Rund 100 Quadratmeter Fläche hat das Haus; es hat mehrere Zimmern, das gesamte Grundstück ist rund 400 Quadratmeter groß. Es verläuft parallel zur Kirche bis hin zur ehemaligen "Leichengasse". "So hieß die schmale Gasse beim hinteren Ausgang der Kirche früher", weiß Matthias Köhler. "In der Bauakte fanden sich keine historischen Hintergründe und auch keine Pläne, deshalb musste erst einmal ein Architekt alles vermessen", sagt Hans Thul. "Die einstigen Bauherren waren sicher keine armen Leute", vermutet Hans Thul, der früher als Bauingenieur tätig war.
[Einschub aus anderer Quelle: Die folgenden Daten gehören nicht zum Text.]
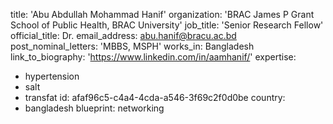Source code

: title: 'Abu Abdullah Mohammad Hanif'
organization: 'BRAC James P Grant School of Public Health, BRAC University'
job_title: 'Senior Research Fellow'
official_title: Dr.
email_address: abu.hanif@bracu.ac.bd
post_nominal_letters: 'MBBS, MSPH'
works_in: Bangladesh
link_to_biography: 'https://www.linkedin.com/in/aamhanif/'
expertise:
  - hypertension
  - salt
  - transfat
id: afaf96c5-c4a4-4cda-a546-3f69c2f0d0be
country:
  - bangladesh
blueprint: networking
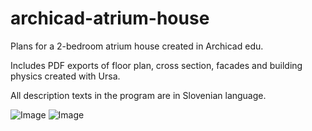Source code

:# archicad-atrium-house

Plans for a 2-bedroom atrium house created in Archicad edu. 

Includes PDF exports of floor plan, cross section, facades and building physics created with Ursa.

All description texts in the program are in Slovenian language.

![Image](https://github.com/xtrinch/archicad-atrium-house/blob/master/images/floor-plan.png)
![Image](https://github.com/xtrinch/archicad-atrium-house/blob/master/images/cross-section.png)
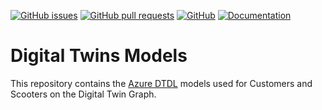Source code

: [![GitHub issues](https://img.shields.io/github/issues-raw/e-scooter-2077/scooter-physical-control.manage-devices?style=plastic)](https://github.com/e-scooter-2077/scooter-physical-control.manage-devices/issues)
[![GitHub pull requests](https://img.shields.io/github/issues-pr-raw/e-scooter-2077/scooter-physical-control.manage-devices?style=plastic)](https://github.com/e-scooter-2077/scooter-physical-control.manage-devices/pulls)
[![GitHub](https://img.shields.io/github/license/e-scooter-2077/scooter-physical-control.manage-devices?style=plastic)](/LICENSE)
[![Documentation](https://img.shields.io/badge/documentation-click%20here-informational?style=plastic)](https://e-scooter-2077.github.io/documentation/implementation/digital-twins-models.html)

# Digital Twins Models
This repository contains the [Azure DTDL](https://github.com/Azure/opendigitaltwins-dtdl/blob/master/DTDL/v2/dtdlv2.md) models used for Customers and Scooters on the Digital Twin Graph.
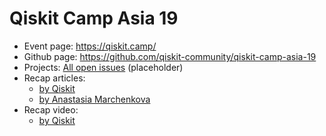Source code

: # Qiskit Camp Asia 19

- Event page: https://qiskit.camp/
- Github page: https://github.com/qiskit-community/qiskit-camp-asia-19
- Projects: [All open issues](https://github.com/qiskit-community/qiskit-camp-asia-19/issues) (placeholder)
- Recap articles: 
  - [by Qiskit](https://medium.com/qiskit/recap-2019-qiskit-camp-asia-26e02dfbd51e)
  - [by Anastasia Marchenkova](https://www.amarchenkova.com/2019/11/27/qiskit-camp-asia-2019-we-won-hackathon-tips/)
- Recap video:
  - [by Qiskit](https://www.youtube.com/watch?v=ZQ5nse013f4)
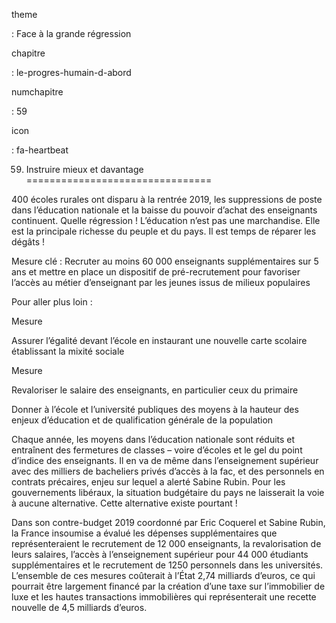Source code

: theme

:   Face à la grande régression

chapitre

:   le-progres-humain-d-abord

numchapitre

:   59

icon

:   fa-heartbeat

59. Instruire mieux et davantage
================================

<div class="admonition note">

400 écoles rurales ont disparu à la rentrée 2019, les suppressions de
poste dans l’éducation nationale et la baisse du pouvoir d’achat des
enseignants continuent. Quelle régression ! L’éducation n’est pas une
marchandise. Elle est la principale richesse du peuple et du pays. Il
est temps de réparer les dégâts !

</div>

Mesure clé : Recruter au moins 60 000 enseignants supplémentaires sur 5
ans et mettre en place un dispositif de pré-recrutement pour favoriser
l’accès au métier d’enseignant par les jeunes issus de milieux
populaires

Pour aller plus loin :

<div class="admonition">

Mesure

Assurer l’égalité devant l’école en instaurant une nouvelle carte
scolaire établissant la mixité sociale

</div>

<div class="admonition">

Mesure

Revaloriser le salaire des enseignants, en particulier ceux du primaire

</div>

<div class="admonition note">

Donner à l’école et l’université publiques des moyens à la hauteur des
enjeux d’éducation et de qualification générale de la population

Chaque année, les moyens dans l’éducation nationale sont réduits et
entraînent des fermetures de classes – voire d’écoles et le gel du point
d’indice des enseignants. Il en va de même dans l’enseignement supérieur
avec des milliers de bacheliers privés d’accès à la fac, et des
personnels en contrats précaires, enjeu sur lequel a alerté Sabine
Rubin. Pour les gouvernements libéraux, la situation budgétaire du pays
ne laisserait la voie à aucune alternative. Cette alternative existe
pourtant !

Dans son contre-budget 2019 coordonné par Eric Coquerel et Sabine Rubin,
la France insoumise a évalué les dépenses supplémentaires que
représenteraient le recrutement de 12 000 enseignants, la revalorisation
de leurs salaires, l’accès à l’enseignement supérieur pour 44 000
étudiants supplémentaires et le recrutement de 1250 personnels dans les
universités. L’ensemble de ces mesures coûterait à l’État 2,74 milliards
d’euros, ce qui pourrait être largement financé par la création d’une
taxe sur l’immobilier de luxe et les hautes transactions immobilières
qui représenterait une recette nouvelle de 4,5 milliards d’euros.

</div>
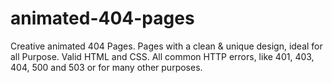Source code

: # animated-404-pages
Creative animated 404 Pages. Pages with a clean &amp; unique design, ideal for all Purpose.  Valid HTML and CSS. All common HTTP errors, like 401, 403, 404, 500 and 503 or for many other purposes.
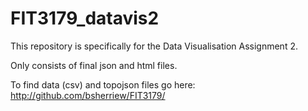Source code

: # FIT3179_datavis2
This repository is specifically for the Data Visualisation Assignment 2.

Only consists of final json and html files.

To find data (csv) and topojson files go here: http://github.com/bsherriew/FIT3179/
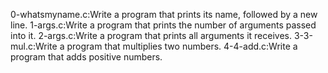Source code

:0-whatsmyname.c:Write a program that prints its name, followed by a new line.
1-args.c:Write a program that prints the number of arguments passed into it.
2-args.c:Write a program that prints all arguments it receives.
3-3-mul.c:Write a program that multiplies two numbers.
4-4-add.c:Write a program that adds positive numbers.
Weil das Dach einmal neu gedeckt wurde, sei das "Innenleben" des Gebäudes einigermaßen erhalten. "Ich war neugierig, und fand es toll", meint Matthias Köhler zu seiner ersten Besichtigungsrunde. Dann seien bei ihm Sorgenfalten entstanden, wegen der reichlichen Arbeit, die nun bevorstehe. Die Freude überwiegt jedoch, weil sich mit dem betagten Fachwerkhaus neue Möglichkeiten eröffnen.

Die Nutzung des jetzigen Gemeindehauses an der Angerstraße sei wegen der baulichen Eigenheiten für ältere Menschen und Gehbehinderte eine Tortur, weiß Hans Thul aus eigener Erfahrung. "Es wurde um 1913 gebaut. Da es damals noch keinen Deich gab, ist das erste Geschoss sehr hoch gebaut", erklärt Hans Thul. Wer hinein will, muss erst einmal neun Stufen überwinden.

Das Betreten des neuen Gemeindehauses wird mit dem Kauf und nach der Sanierung des Neuerwerbs anders. "Wir haben direkt neben der Kirche ein Haus mit einem ebenerdigen Zugang", freut sich der Presbyter. Dieses künftige einfach nur rübergehen sei für die Kommunikation und die Treffen nach dem Gottesdienst ein Gewinn.

Wie das Innenleben des Hauses sich nach der Sanierung präsentieren wird, und wann die ersten Spuren der Bauarbeiten zu sehen sind, das wissen die beiden noch nicht. Für's Erste sind Ideen der Gemeindemitglieder gefragt. Anschließend gilt es noch jede Menge Formalitäten abzuarbeiten, natürlich einschließlich des Denkmalschutzes, bis es in die Hände der Handwerker kommt. Aber "Ich habe keine Angst vor alten Häusern", sagt Hans Thul zuversichtlich und das, so fährt er fort, schließe auch den Kirchbaumeister der Gemeinde, Martin Busse, ein.